O, para volver a una expresión más escolar de ese problema: la sociología y la historia, que relativizan todos los conocimientos al relacionarlos con sus condiciones históricas, ¿no estarán condenadas a relativizarse a sí mismas, condenándose así a un relativismo nihilista? ¿Es posible escapar a la alternativa del logicismo y del relativismo que sólo es, sin duda, una variante de la antigua controversia entre el dogmatismo y el escepticismo?

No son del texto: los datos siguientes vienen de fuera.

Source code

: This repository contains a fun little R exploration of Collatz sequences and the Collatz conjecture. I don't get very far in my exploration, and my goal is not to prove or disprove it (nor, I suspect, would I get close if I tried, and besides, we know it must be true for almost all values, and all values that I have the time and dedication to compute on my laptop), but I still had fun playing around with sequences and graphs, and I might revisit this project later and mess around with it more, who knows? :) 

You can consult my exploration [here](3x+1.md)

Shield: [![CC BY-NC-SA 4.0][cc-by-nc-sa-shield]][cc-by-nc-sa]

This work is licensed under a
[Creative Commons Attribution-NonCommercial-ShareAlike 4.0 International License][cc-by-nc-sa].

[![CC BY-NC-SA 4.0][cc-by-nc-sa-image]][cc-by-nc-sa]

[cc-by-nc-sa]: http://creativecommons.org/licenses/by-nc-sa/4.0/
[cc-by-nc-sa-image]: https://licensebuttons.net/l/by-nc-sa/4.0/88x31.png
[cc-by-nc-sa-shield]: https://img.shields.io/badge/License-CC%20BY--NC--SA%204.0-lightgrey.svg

El logicismo, que va asociado a los nombres de Frege y de Russell, es un programa de fundación lógica de las matemáticas que plantea que existen unas reglas generales a priori para la evaluación científica y un código de leyes inmutables para distinguir la buena ciencia de la mala. Me parece una manifestación ejemplar de la tendencia típicamente escolástica a describir no sólo la ciencia en trance de construirse, sino también la ciencia ya constituida, a partir de la cual se desprenden las leyes que le han permitido constituirse. La visión escolástica, lógica o epistemológica, de la ciencia propone, como afirma Carnap, una «reconstrucción racional» de las prácticas científicas o, en opinión de Reichenbach, «un sucedáneo lógico de los procesos reales», del cual se postula que corresponde a tales procesos. «La descripción», decía Reichenbach, «no es una copia del pensamiento real, sino la construcción de un equivalente.» En contra de la idealización de la práctica científica operada por esta epistemología normativa, Bachelard observaba que la epistemología había reflexionado en exceso sobre las verdades de la ciencia establecida y no suficientemente sobre los errores de la ciencia en trance de construcción, sobre el proceso científico en sí mismo.

Los sociólogos han abierto, en diferentes grados, la caja de Pandora, el laboratorio, y esta exploración del mundo científico tal cual es ha implicado la aparición de un conjunto de hechos que cuestionan fuertemente la epistemología científica de tipo logicista que he evocado y reducen la vida científica a una vida social con sus reglas, sus presiones, sus estrategias, sus artimañas, sus efectos de dominación, sus engaños, sus robos de ideas, etcétera. La visión realista y, a menudo, desencantada que se han formulado de las realidades del mundo científico los ha llevado a proponer unas teorías relativistas, por no decir nihilistas, que marchan a contracorriente de la representación oficial de la ciencia. Ahora bien, esta conclusión no tiene nada de fatal y es posible, en mi opinión, asociar una visión realista del mundo con una teoría realista del conocimiento. Y ello a condición de operar una doble ruptura con los dos términos del binomio epistemológico formado por el dogmatismo logicista y el relativismo que parece inscrito en la crítica histórica. Como ya observaba Pascal, sabemos que la idea o el ideal dogmático de un conocimiento absoluto es lo que conduce al escepticismo: los argumentos relativistas sólo adquieren toda su fuerza en contra de una epistemología dogmática e individualista, es decir, un conocimiento producido por un saber individual que se enfrenta en solitario a la naturaleza con sus instrumentos (en oposición al conocimiento dialógico y argumentativo de un campo científico).

Todo eso nos lleva a una última cuestión: si es indiscutible que el mundo científico es un mundo social, ¿cabe preguntarse si es un microcosmos, un campo, semejante (con algunas diferencias que habrá que especificar) a todos los demás, y, en especial, a los restantes microcosmos sociales, el campo literario, el campo artístico, el campo jurídico? Cierto número de investigadores, que asimilan el mundo científico al mundo artístico, tienden a reducir la actividad de laboratorio a una actividad semiológica: se trabaja sobre unas inscripciones, se hace circular unos textos… ¿Es un campo como los demás? Y, en caso contrario, ¿cuáles son los mecanismos que crean su especificidad y, simultáneamente, su irreductibilidad a la historia de lo que allí se engendra?